酒井は昨秋の東京六大学リーグ戦で打率.316をマークし、外野手部門のベストナインを初受賞した。東大からの選出は6年ぶり。計12安打のうち、二塁打5本はリーグトップだった。バットを一握り短く持ち、左打席から鋭いスイングで安打を量産。
阪神・
近本光司のタイミングを参考にしている。不動の一番打者として、東大打線を活気づけていた。試合後の記者会見でも「プロを目指しています。東大野球部を目指す高校生の道標になればいい」と、自覚を持ってプレーしてきた。
昨年12月には大学日本代表候補強化合宿(愛媛・松山)に参加。「レベルの高い環境で過ごした3日間は刺激的でした。プロに入るため、足りない部分が明確になった。もっと野球がうまくなるために、努力していきたいと思える場所でした」。
仙台二高から東大に現役合格。大学卒業後のプロ入りを目指す中で、アスリートとして多くを発信していきたいと考えている[写真=BBM]
酒井は野球人としての覚悟が違う。
2017年秋のリーグ戦、東大は法大から勝ち点を挙げた。原動力となった左腕・
宮台康平(
日本ハム→
ヤクルト)は同年秋のドラフト会議で指名を受けた。寺岡中2年生だった酒井は「東大で野球をやる選択肢もある」と影響を受け、東大志望が芽生えた。神宮で勝負を挑むため、勉強と並行して、野球のスキルアップも着々と準備を進めていた。1年冬には可能性を広げるため、右打席から左打席に転向。秀光中・
伊藤樹(仙台育英高-早大3年)との対戦経験がある。「レベルが違いました」。県選抜で東北大会の出場実績もある。

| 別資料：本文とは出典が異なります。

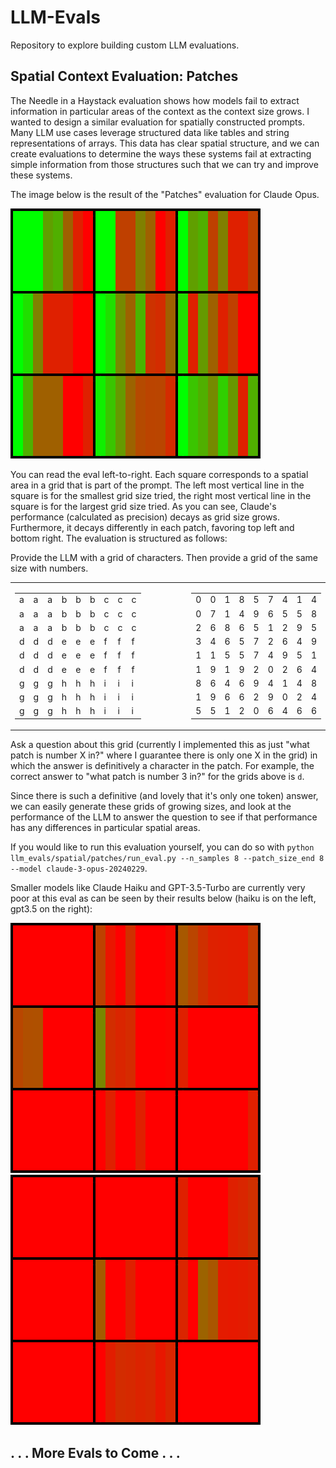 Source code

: # LLM-Evals

Repository to explore building custom LLM evaluations.

## Spatial Context Evaluation: Patches

The Needle in a Haystack evaluation shows how models fail to extract information in particular areas of the context as the context size grows. I wanted to design a similar evaluation for spatially constructed prompts. Many LLM use cases leverage structured data like tables and string representations of arrays. This data has clear spatial structure, and we can create evaluations to determine the ways these systems fail at extracting
simple information from those structures such that we can try and improve these systems.

The image below is the result of the "Patches" evaluation for Claude Opus.

<img alt="Claude Opus" src="llm_evals/spacial/patches/results/claude-3-opus-20240229.png">

You can read the eval left-to-right. Each square corresponds to a spatial area in a grid that is part of the prompt. The left most vertical line in the square is for the smallest grid size tried, the right most vertical line in the square is for the largest grid size tried. As you can see, Claude's performance (calculated as precision) decays as grid size grows. Furthermore, it decays differently in each patch, favoring top left and bottom right. The evaluation is structured as follows:

Provide the LLM with a grid of characters. Then provide a grid of the same size with numbers.

<table>
<tr>
<td valign="top">

|   |   |   |   |   |   |   |   |   |
|---|---|---|---|---|---|---|---|---|
| a | a | a | b | b | b | c | c | c |
| a | a | a | b | b | b | c | c | c |
| a | a | a | b | b | b | c | c | c |
| d | d | d | e | e | e | f | f | f |
| d | d | d | e | e | e | f | f | f |
| d | d | d | e | e | e | f | f | f |
| g | g | g | h | h | h | i | i | i |
| g | g | g | h | h | h | i | i | i |
| g | g | g | h | h | h | i | i | i |

</td>
<td width="100">&nbsp;</td> <!-- Adjust width for larger space -->
<td valign="top">

|   |   |   |   |   |   |   |   |   |
|---|---|---|---|---|---|---|---|---|
| 0 | 0 | 1 | 8 | 5 | 7 | 4 | 1 | 4 |
| 0 | 7 | 1 | 4 | 9 | 6 | 5 | 5 | 8 |
| 2 | 6 | 8 | 6 | 5 | 1 | 2 | 9 | 5 |
| 3 | 4 | 6 | 5 | 7 | 2 | 6 | 4 | 9 |
| 1 | 1 | 5 | 5 | 7 | 4 | 9 | 5 | 1 |
| 1 | 9 | 1 | 9 | 2 | 0 | 2 | 6 | 4 |
| 8 | 6 | 4 | 6 | 9 | 4 | 1 | 4 | 8 |
| 1 | 9 | 6 | 6 | 2 | 9 | 0 | 2 | 4 |
| 5 | 5 | 1 | 2 | 0 | 6 | 4 | 6 | 6 |

</td>
</tr>
</table>

Ask a question about this grid (currently I implemented this as just "what patch is number X in?" where I guarantee there is only one X in the grid) in which the answer is definitively a character in the patch. For example, the correct answer to "what patch is number 3 in?" for the grids above is `d`.

Since there is such a definitive (and lovely that it's only one token) answer, we can easily generate these grids of growing sizes, and look at the performance of the LLM to answer the question to see if that performance has any differences in particular spatial areas.

If you would like to run this evaluation yourself, you can do so with `python llm_evals/spatial/patches/run_eval.py --n_samples 8 --patch_size_end 8 --model claude-3-opus-20240229`.

Smaller models like Claude Haiku and GPT-3.5-Turbo are currently very poor at this eval as can be seen by their results below (haiku is on the left, gpt3.5 on the right):

<img alt="Haiku" src="llm_evals/spacial/patches/results/claude-3-haiku-20240307.png"> <img alt="GPT 3.5 Turbo" src="llm_evals/spacial/patches/results/gpt-3.5-turbo-0125.png">

## . . . More Evals to Come . . .
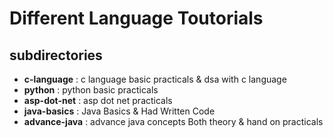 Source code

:# Different Language Toutorials

## subdirectories
- **c-language** : c language basic practicals & dsa with c language
- **python** : python basic practicals 
- **asp-dot-net** : asp dot net practicals
- **java-basics** : Java Basics & Had Written Code
- **advance-java** : advance java concepts Both theory & hand on practicals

仙台二高ではモットーである「文武一道」を実践し、現役で東大文科2類に合格。1年秋、慶大とのフレッシュトーナメントで「一番・中堅」で5打数4安打。チームは7回
コールド(16対6)で勝利し、神宮球場で戦える手応えをつかんだ。定位置を獲得した2年春にチームトップの打率.270で、リーグ戦初本塁打も放ち、同秋の飛躍へとつなげた。
「メンタル的に病みました……」
順風満帆だったが、今年2月下旬、鹿児島キャンプでアクシデントが起きた。守備練習中に、左中間の飛球を捕球しようとした際に、味方と交錯しかけ、避けようとした際に不規則な体勢になった。「バキッと音がしました」。MRI検査の結果、右膝前十字じん帯を断裂。手術をする選択肢もあったが、全治10カ月で、春、秋の2シーズンを棒に振ることになる。PRP療法で早期復帰を目指した。
酒井はケガをした当初の状況を振り返る。
「メンタル的に病みました……。(一誠寮の)部屋からも出られない。一番、厳しかったのは、3年間、お世話になった4年生の力になれないということ。先輩、同期、後輩にも一切、会いたくない。引きこもりでした。風呂にも皆が寝静まった朝3時頃に入っていました。ある夜、トイレに行った際に主将・藤田(藤田峻也、4年・岡山大安寺高)さんとたまたま顔を合わせたんです。その場では何も言えず……。涙が止まりませんでした」
松葉づえでの生活が1カ月以上続き、4月になって、ようやく自力歩行が可能になった。
「ずっとギプスで固定していたからか、足が伸びないんです。太ももの筋肉を強化するトレーニングの日々。顔は真っ白。体重は7〜8キロは減少しました。リハビリは正直、孤独できついです。そこでアナリストの内田倖太郎(3年・
広島学院高)に、学生コーチの酒井太幹(3年・筑波大駒場高)が各メニュータイムキーパーなどで付き合ってくれて、励みになりました。自分のために時間を割いてくれて……。感謝してもしきれないです」
チームメートは、神宮で東京六大学春季リーグ戦を戦っていた。スタンドで応援するのは複雑な心境だった。野球部OB、関係者に会えば、激励のメッセージ……。ありがたい言葉ばかりだったが、プレーできないもどかしさが上回った。気が乗らないこともあった。そこで、東大野球部の先輩からこう言われた。
「苦しい気持ちは痛いほど分かるが、周りは皆、酒井の姿を皆が見ているぞ!!」
以降、以前に増して全力で応援した。チームメートの活躍を自分のことのように喜んだ。昨秋の酒井の活躍に刺激を受けた同級生の大原海輝(3年・県浦和高)が、外野手部門で初のベストナインを受賞した。
一時は就職活動にも着手
しかし、再び試練が訪れる。6月にハードワークが原因の横紋筋融解症で、約1週間の入院生活を送った。血液検査で異常な数値が出て、点滴治療などを繰り返した。苦難を乗り越え、退院後は地道にリハビリを重ね、7月末にはオープン戦に出場するまでに回復した。
一時は、就職活動に着手したという。
「プロは無理かな? と……。自分は社会についてあまりにも知らなすぎました。就活を通じて、OB、先輩と接する機会に恵まれ、視野が広がりました。勉強の時間を過ごしたんですが、むしろ、プロに行きたい思いが強くなったんです。『人と同じは嫌だ』という気質がある。右投げ左打ちの外野手となると、圧倒的な打撃、足を見せないといけない。自分の成績よりも、チームの力になりたい」
東大は1998年春から53季連続最下位。酒井は東大野球部を変革したいという思いがある。
「東大は負け犬、負けグセ、一番弱い、と言われる。負けが当たり前になっている。コンフォートゾーン、そこに収束しているんです。今までと同じことをしていたら変わらない。各個人が心地良い環境で野球をやっていたら6位。もっとギラギラしても良いと思います。これまでは学年が変わるたびに、チームカラーも変わっていた。チームとしての仕組みを確立する必要性を感じています。昨年の主将・梅林さん(浩大)はその部分を痛切に訴え、実際に動きました。今年の主将・藤田さんもその思いを継ぎ、来年は自分たちの代になりますが、東大が勝てる文化を植え付けたい。東大野球部での時間を大切にして、後輩たちに何かを残していきたいと考えています」
故障はつらく、本当に長かった。その分、考える時間が増えた酒井は、人として大きく成長した。心が充実し、完全復活を目指す今秋は、野球への熱き思いが、プレーにも出るはず。東大の安打製造機・酒井の一挙手一投足から目が離せない。